[Opening GIVEN ENTRIES section]

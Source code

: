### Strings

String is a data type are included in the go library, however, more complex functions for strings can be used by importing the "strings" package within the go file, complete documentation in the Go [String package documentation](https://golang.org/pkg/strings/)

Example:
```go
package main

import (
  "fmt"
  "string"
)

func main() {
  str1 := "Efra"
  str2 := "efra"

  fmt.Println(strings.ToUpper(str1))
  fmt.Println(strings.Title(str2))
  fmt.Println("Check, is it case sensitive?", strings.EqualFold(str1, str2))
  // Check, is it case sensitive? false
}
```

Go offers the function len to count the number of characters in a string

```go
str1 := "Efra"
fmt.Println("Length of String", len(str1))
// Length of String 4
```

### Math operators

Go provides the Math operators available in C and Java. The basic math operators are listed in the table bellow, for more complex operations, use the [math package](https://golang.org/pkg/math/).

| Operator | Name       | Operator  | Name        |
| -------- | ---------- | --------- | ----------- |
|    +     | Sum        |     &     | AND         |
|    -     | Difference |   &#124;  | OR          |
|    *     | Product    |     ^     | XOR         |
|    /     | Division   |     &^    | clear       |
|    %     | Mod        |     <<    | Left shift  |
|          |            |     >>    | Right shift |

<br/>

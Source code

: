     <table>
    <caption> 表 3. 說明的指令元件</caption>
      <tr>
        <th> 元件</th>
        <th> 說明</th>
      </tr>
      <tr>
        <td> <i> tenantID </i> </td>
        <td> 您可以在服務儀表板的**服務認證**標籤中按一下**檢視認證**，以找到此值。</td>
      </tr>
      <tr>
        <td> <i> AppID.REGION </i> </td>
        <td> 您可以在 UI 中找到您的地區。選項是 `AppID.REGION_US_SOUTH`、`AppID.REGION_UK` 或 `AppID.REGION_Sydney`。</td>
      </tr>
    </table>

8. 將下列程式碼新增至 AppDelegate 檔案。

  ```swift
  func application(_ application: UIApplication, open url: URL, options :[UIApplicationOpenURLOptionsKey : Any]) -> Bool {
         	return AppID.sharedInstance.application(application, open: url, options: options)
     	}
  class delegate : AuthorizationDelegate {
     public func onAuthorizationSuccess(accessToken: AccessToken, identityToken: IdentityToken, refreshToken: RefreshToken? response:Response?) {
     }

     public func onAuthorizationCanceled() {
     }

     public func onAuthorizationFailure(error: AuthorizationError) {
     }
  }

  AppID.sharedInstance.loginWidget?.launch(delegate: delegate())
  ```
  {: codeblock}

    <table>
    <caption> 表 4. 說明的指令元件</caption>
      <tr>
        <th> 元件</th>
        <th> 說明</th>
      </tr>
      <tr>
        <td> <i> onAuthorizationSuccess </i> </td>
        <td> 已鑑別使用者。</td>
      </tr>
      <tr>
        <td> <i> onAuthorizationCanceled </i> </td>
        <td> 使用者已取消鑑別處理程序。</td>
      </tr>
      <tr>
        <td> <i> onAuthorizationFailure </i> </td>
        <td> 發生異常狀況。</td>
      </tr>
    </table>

[Closing GIVEN ENTRIES section]
[Opening GIVEN ENTRIES section]

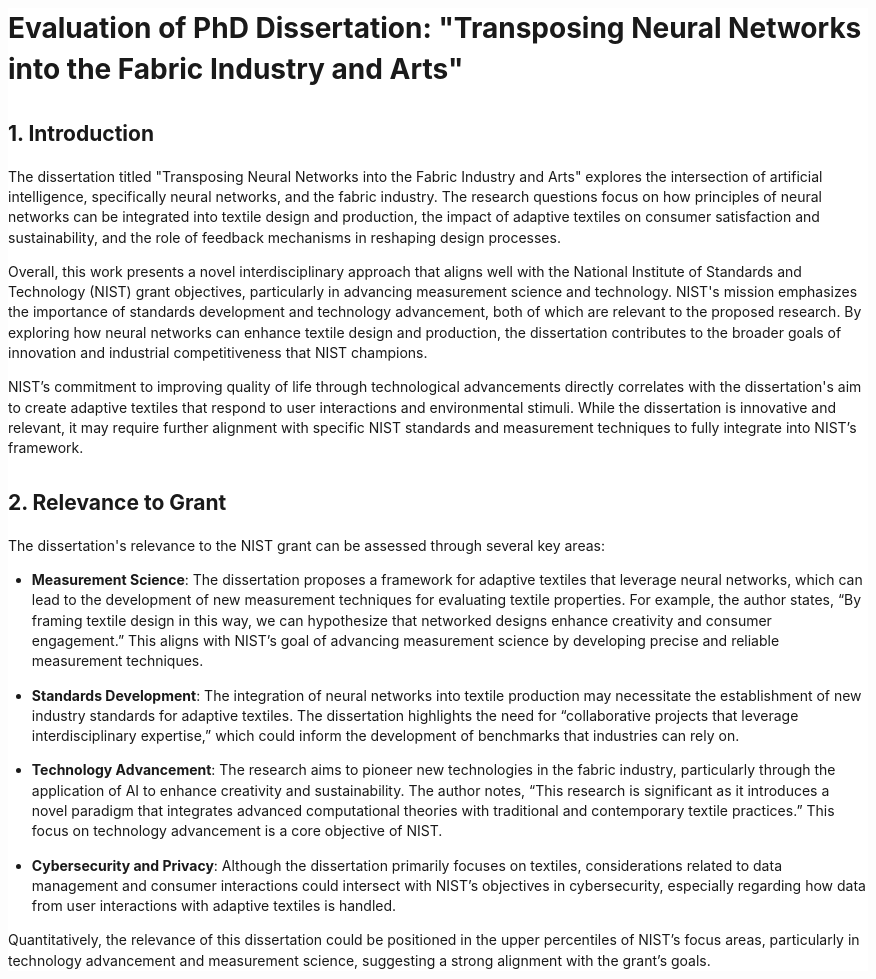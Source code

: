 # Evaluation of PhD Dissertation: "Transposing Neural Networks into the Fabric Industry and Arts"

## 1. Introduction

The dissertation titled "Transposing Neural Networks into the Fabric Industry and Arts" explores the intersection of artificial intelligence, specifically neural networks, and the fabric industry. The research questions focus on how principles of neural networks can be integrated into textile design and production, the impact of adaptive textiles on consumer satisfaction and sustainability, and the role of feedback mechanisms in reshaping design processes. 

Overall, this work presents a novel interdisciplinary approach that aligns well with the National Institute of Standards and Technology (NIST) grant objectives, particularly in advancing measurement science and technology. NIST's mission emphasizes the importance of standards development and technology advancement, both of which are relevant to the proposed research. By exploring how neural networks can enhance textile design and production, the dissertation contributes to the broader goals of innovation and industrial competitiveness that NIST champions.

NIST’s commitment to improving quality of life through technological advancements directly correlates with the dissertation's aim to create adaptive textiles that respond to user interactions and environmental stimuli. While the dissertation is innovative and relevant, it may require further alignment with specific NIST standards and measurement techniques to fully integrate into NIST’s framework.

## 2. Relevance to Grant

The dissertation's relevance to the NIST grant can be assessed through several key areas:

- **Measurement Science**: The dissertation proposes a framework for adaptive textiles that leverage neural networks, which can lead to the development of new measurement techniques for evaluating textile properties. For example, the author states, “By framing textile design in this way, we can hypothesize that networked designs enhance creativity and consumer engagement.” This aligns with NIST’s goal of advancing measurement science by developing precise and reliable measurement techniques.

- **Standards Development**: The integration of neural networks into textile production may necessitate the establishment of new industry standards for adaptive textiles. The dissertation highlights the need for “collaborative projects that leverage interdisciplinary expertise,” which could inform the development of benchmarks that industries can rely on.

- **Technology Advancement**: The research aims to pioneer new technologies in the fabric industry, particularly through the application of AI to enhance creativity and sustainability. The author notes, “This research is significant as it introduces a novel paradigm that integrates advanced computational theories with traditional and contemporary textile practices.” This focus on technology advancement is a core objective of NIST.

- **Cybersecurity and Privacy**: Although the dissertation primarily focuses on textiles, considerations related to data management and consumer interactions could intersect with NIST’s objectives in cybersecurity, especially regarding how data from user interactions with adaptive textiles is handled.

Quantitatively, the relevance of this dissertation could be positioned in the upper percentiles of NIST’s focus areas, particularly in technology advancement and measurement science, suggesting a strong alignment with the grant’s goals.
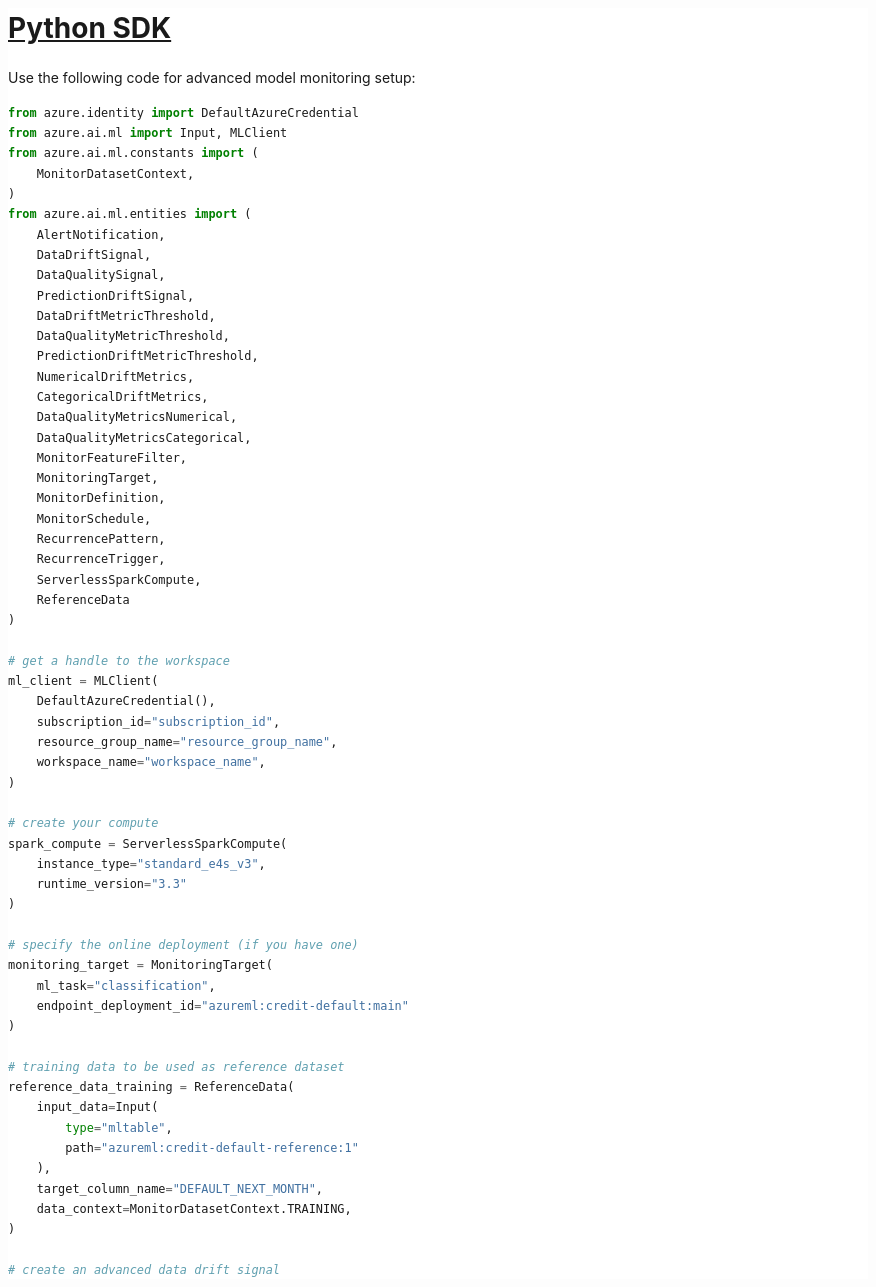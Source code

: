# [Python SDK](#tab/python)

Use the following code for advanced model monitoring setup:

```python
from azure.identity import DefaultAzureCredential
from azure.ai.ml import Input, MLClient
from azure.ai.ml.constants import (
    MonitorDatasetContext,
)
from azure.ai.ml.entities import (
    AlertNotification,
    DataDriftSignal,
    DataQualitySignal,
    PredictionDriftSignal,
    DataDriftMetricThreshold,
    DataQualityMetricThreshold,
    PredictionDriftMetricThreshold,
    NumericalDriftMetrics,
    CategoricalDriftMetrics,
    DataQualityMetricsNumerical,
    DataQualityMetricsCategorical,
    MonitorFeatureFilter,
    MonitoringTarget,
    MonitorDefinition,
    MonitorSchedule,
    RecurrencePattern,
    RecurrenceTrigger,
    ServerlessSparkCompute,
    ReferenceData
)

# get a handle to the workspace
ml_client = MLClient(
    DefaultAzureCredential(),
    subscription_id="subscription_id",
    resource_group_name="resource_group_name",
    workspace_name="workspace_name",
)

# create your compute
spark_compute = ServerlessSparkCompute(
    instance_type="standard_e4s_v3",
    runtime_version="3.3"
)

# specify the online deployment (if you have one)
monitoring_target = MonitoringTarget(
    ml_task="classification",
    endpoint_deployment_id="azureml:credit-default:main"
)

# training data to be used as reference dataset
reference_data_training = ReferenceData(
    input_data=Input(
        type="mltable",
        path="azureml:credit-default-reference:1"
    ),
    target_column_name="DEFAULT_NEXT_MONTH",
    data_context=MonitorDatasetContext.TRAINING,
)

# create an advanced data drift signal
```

[Closing GIVEN ENTRIES section]
[Opening GIVEN ENTRIES section]

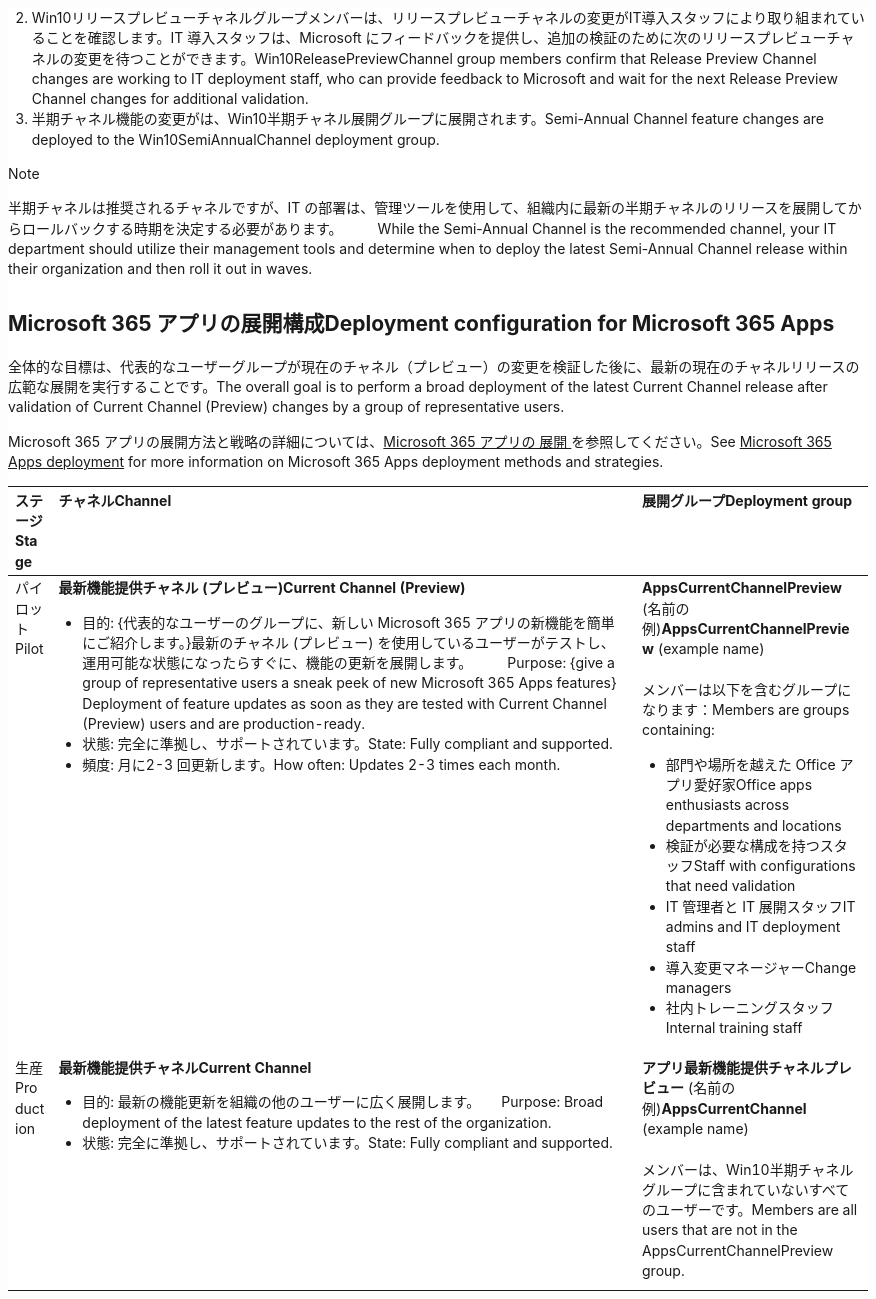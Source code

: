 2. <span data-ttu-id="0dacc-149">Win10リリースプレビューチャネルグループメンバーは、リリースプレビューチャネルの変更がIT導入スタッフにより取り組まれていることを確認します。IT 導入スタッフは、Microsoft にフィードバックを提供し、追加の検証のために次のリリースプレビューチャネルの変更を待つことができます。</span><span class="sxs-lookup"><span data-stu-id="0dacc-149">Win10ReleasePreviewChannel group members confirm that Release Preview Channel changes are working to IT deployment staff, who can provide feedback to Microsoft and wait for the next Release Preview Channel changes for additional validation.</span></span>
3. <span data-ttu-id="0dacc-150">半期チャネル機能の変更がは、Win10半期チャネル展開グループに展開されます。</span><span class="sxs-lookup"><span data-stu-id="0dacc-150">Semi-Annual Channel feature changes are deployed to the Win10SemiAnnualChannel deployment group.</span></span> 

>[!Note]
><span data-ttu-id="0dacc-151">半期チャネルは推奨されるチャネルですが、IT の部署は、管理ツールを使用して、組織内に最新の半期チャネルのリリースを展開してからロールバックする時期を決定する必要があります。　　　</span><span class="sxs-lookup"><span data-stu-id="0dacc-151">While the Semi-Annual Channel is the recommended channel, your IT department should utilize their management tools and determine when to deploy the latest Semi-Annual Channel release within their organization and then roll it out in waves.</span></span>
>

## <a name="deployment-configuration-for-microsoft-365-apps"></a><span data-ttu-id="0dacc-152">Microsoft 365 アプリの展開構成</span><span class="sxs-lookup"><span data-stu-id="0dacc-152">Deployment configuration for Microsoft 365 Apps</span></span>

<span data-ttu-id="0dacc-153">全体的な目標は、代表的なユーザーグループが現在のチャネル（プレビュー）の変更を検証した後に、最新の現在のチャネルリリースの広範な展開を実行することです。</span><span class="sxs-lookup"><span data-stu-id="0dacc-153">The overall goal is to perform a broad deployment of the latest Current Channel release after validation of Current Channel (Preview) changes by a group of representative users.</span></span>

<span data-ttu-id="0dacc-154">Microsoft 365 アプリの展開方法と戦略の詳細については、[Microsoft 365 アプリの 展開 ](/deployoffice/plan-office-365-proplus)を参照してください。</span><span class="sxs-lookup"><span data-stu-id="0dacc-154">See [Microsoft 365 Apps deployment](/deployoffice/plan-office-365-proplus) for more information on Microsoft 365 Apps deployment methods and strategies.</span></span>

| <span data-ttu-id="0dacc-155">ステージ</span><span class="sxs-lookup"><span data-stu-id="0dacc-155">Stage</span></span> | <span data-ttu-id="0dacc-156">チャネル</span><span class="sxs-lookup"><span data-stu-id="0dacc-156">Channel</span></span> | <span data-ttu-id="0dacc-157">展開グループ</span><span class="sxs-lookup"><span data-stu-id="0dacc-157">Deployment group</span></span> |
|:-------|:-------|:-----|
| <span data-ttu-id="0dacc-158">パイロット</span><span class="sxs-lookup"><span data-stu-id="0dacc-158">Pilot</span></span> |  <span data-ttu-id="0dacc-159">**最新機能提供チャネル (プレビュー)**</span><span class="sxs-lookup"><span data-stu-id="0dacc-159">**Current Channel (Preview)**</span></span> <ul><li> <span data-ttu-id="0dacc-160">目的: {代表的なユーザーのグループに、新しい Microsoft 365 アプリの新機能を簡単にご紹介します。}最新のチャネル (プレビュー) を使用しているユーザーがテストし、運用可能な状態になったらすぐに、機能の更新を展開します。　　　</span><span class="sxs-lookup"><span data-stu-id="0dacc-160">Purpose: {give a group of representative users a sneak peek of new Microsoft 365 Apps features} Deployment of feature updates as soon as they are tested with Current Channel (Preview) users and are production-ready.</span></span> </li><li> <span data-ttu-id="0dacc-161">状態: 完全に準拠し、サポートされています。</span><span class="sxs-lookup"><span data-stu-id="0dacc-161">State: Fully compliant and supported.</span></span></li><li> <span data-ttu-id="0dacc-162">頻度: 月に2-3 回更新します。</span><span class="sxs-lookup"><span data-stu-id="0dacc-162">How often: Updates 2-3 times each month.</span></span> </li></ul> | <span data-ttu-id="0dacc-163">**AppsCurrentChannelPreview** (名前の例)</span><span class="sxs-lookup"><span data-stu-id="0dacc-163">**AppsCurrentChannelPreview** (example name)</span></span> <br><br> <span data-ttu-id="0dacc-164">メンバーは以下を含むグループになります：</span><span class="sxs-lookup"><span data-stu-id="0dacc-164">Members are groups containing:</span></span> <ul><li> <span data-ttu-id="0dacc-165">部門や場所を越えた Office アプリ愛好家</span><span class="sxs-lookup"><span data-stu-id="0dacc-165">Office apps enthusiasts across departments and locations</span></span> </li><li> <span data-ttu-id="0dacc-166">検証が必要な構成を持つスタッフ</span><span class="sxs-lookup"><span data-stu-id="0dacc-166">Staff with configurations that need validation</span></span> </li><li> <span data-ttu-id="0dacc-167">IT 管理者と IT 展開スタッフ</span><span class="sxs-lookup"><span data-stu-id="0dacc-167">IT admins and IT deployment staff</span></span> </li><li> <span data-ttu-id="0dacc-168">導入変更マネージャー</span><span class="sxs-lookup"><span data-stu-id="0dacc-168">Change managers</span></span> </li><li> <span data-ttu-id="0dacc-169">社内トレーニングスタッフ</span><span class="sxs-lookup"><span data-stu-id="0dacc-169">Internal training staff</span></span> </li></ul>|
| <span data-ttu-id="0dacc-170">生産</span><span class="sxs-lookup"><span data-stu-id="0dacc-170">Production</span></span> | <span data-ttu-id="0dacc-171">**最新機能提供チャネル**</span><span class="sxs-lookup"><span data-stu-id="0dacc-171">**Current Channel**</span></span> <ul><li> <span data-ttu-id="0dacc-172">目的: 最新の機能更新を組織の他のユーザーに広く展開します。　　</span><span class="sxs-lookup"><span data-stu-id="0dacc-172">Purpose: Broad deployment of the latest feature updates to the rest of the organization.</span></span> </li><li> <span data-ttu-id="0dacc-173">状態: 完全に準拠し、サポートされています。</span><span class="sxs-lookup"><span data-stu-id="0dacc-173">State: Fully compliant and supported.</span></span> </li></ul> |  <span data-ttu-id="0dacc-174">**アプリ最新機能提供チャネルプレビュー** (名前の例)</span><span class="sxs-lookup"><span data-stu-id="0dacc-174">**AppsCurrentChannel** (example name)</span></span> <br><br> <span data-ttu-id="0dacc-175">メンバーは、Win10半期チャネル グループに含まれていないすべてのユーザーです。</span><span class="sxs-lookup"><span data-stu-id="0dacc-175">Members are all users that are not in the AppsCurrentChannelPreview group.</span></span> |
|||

[Closing GIVEN ENTRIES section]

▸ WORK TO BE COMPLETED
Show each line of the listing that holds the string "onAuthorizationSuccess".

▸ TASK ANSWER
     public func onAuthorizationSuccess(accessToken: AccessToken, identityToken: IdentityToken, refreshToken: RefreshToken? response:Response?) {
        <td> <i> onAuthorizationSuccess </i> </td>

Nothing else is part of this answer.